A complete, exact copy of the records is needed here.

- **SUPPLIED DATA**
━━━━━━━━━━━━━━━━━━━━
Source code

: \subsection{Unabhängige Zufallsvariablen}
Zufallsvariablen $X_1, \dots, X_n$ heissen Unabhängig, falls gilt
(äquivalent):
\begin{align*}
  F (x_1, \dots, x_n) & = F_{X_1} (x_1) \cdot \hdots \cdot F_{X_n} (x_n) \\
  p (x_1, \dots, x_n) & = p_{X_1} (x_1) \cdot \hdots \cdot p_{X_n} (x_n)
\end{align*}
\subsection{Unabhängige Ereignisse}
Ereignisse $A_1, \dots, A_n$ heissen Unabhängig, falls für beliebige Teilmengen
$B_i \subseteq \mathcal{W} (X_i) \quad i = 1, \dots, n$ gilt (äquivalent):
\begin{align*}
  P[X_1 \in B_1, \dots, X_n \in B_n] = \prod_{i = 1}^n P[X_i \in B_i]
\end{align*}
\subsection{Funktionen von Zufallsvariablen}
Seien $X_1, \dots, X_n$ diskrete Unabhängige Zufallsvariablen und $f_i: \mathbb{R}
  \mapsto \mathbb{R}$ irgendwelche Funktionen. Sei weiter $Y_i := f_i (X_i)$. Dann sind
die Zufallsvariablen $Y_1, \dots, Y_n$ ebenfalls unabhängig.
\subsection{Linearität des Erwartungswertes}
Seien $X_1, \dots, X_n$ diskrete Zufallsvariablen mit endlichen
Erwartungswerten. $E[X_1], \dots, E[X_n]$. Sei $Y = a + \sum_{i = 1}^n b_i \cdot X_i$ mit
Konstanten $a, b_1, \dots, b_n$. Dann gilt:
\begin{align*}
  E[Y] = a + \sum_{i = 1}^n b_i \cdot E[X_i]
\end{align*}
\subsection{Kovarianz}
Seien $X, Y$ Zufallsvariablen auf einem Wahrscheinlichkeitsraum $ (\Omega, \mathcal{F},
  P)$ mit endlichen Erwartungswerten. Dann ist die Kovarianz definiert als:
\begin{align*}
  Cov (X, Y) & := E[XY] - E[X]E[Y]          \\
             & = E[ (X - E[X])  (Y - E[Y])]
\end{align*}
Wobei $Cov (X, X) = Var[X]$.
━━━━━━━━━━━━━━━━━━━━
- **YOUR SOLUTION**
Source code

: \subsection{Unabhängige Zufallsvariablen}
Zufallsvariablen $X_1, \dots, X_n$ heissen Unabhängig, falls gilt
(äquivalent):
\begin{align*}
  F (x_1, \dots, x_n) & = F_{X_1} (x_1) \cdot \hdots \cdot F_{X_n} (x_n) \\
  p (x_1, \dots, x_n) & = p_{X_1} (x_1) \cdot \hdots \cdot p_{X_n} (x_n)
\end{align*}
\subsection{Unabhängige Ereignisse}
Ereignisse $A_1, \dots, A_n$ heissen Unabhängig, falls für beliebige Teilmengen
$B_i \subseteq \mathcal{W} (X_i) \quad i = 1, \dots, n$ gilt (äquivalent):
\begin{align*}
  P[X_1 \in B_1, \dots, X_n \in B_n] = \prod_{i = 1}^n P[X_i \in B_i]
\end{align*}
\subsection{Funktionen von Zufallsvariablen}
Seien $X_1, \dots, X_n$ diskrete Unabhängige Zufallsvariablen und $f_i: \mathbb{R}
  \mapsto \mathbb{R}$ irgendwelche Funktionen. Sei weiter $Y_i := f_i (X_i)$. Dann sind
die Zufallsvariablen $Y_1, \dots, Y_n$ ebenfalls unabhängig.
\subsection{Linearität des Erwartungswertes}
Seien $X_1, \dots, X_n$ diskrete Zufallsvariablen mit endlichen
Erwartungswerten. $E[X_1], \dots, E[X_n]$. Sei $Y = a + \sum_{i = 1}^n b_i \cdot X_i$ mit
Konstanten $a, b_1, \dots, b_n$. Dann gilt:
\begin{align*}
  E[Y] = a + \sum_{i = 1}^n b_i \cdot E[X_i]
\end{align*}
\subsection{Kovarianz}
Seien $X, Y$ Zufallsvariablen auf einem Wahrscheinlichkeitsraum $ (\Omega, \mathcal{F},
  P)$ mit endlichen Erwartungswerten. Dann ist die Kovarianz definiert als:
\begin{align*}
  Cov (X, Y) & := E[XY] - E[X]E[Y]          \\
             & = E[ (X - E[X])  (Y - E[Y])]
\end{align*}
Wobei $Cov (X, X) = Var[X]$.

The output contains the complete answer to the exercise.